The architecture dynamically routes workloads to the most suitable GPU clusters within the network, enabling organisations to fine tune models and deploy large language models closer to regional users.

This approach can also help address data sovereignty requirements by keeping data processing within specific geographic regions while maintaining performance.

Rethinking AI infrastructure beyond hyperscale

Akamai’s investment highlights a shift in how organisations are approaching AI infrastructure design.

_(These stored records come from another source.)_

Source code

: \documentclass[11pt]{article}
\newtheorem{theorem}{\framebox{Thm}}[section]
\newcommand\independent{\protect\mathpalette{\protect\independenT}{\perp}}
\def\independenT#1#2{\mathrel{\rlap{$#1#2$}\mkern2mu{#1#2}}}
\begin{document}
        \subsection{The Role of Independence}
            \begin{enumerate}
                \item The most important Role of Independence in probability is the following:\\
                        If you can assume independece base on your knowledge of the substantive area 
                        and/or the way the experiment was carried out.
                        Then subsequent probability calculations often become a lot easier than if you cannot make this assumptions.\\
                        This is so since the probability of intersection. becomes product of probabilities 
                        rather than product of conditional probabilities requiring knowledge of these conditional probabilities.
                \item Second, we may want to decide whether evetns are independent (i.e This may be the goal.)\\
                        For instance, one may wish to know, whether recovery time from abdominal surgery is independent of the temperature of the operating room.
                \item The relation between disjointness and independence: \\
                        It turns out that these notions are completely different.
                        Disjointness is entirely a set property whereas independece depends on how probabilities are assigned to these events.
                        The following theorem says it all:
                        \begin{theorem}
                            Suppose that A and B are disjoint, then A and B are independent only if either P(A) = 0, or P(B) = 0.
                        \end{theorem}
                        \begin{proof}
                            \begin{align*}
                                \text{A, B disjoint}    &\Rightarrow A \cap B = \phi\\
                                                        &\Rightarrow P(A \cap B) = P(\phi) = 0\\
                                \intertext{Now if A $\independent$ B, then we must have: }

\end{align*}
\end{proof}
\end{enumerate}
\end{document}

While hyperscale providers continue building large training clusters, enterprises are also looking for cost effective ways to run AI models in production environments.

By distributing Blackwell GPUs across its network, Akamai aims to offer an alternative architecture where AI workloads can be executed nearer to the source of data.

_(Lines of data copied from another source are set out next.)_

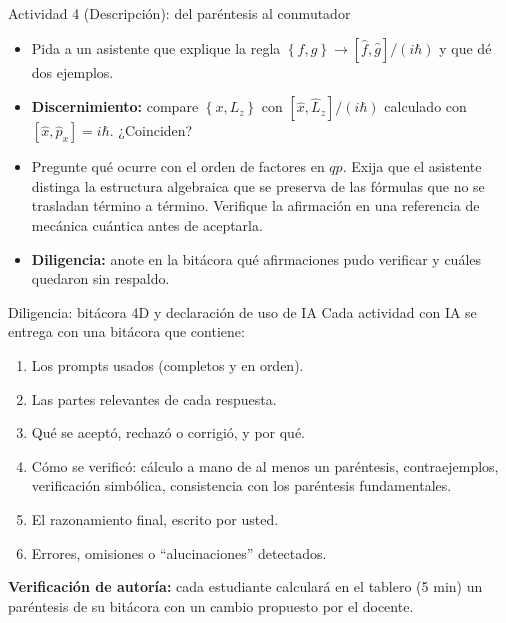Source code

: \documentclass[spanish]{beamer}
\newcommand{\pb}[2]{\left\{#1,#2\right\}}   %
\begin{document}
\begin{frame}{Actividad 4 (Descripción): del paréntesis al conmutador}
\begin{itemize}
  \item<1-> Pida a un asistente que explique la regla
        $\pb{f}{g}\to [\hat f,\hat g]/(i\hbar)$ y que dé dos ejemplos.
  \item<2-> \textbf{Discernimiento:} compare $\pb{x}{L_z}$ con
        $[\hat x,\hat L_z]/(i\hbar)$ calculado con $[\hat x,\hat p_x] = i\hbar$.
        ¿Coinciden?
  \item<3-> Pregunte qué ocurre con el orden de factores en $qp$. Exija que el
        asistente distinga la estructura algebraica que se preserva de las
        fórmulas que no se trasladan término a término. Verifique la afirmación en una
        referencia de mecánica cuántica antes de aceptarla.
  \item<4-> \textbf{Diligencia:} anote en la bitácora qué afirmaciones pudo verificar y
        cuáles quedaron sin respaldo.
\end{itemize}
\end{frame}

\begin{frame}{Diligencia: bitácora 4D y declaración de uso de IA}
Cada actividad con IA se entrega con una bitácora que contiene:
\begin{enumerate}
  \item Los prompts usados (completos y en orden).
  \item Las partes relevantes de cada respuesta.
  \item Qué se aceptó, rechazó o corrigió, y por qué.
  \item Cómo se verificó: cálculo a mano de al menos un paréntesis, contraejemplos,
        verificación simbólica, consistencia con los paréntesis fundamentales.
  \item El razonamiento final, escrito por usted.
  \item Errores, omisiones o ``alucinaciones'' detectados.
\end{enumerate}
\vspace{0.2cm}
\textbf{Verificación de autoría:} cada estudiante calculará en el tablero (5 min) un
paréntesis de su bitácora con un cambio propuesto por el docente.
\end{frame}

\end{document}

Akamai acquires thousands of NVIDIA GPUs to speed up AI Inference | Credit: Akamai

The company says businesses may be able to reduce AI inference costs by as much as 86% compared with traditional hyperscale infrastructure. The Blackwell architecture itself is designed to support high throughput workloads while improving energy efficiency, making it suitable for deployment across geographically dispersed sites.

For developers, the platform provides access to GPU capacity without needing to manage infrastructure across multiple regions. Enterprises, meanwhile, gain predictable performance when delivering AI-driven services to large numbers of users.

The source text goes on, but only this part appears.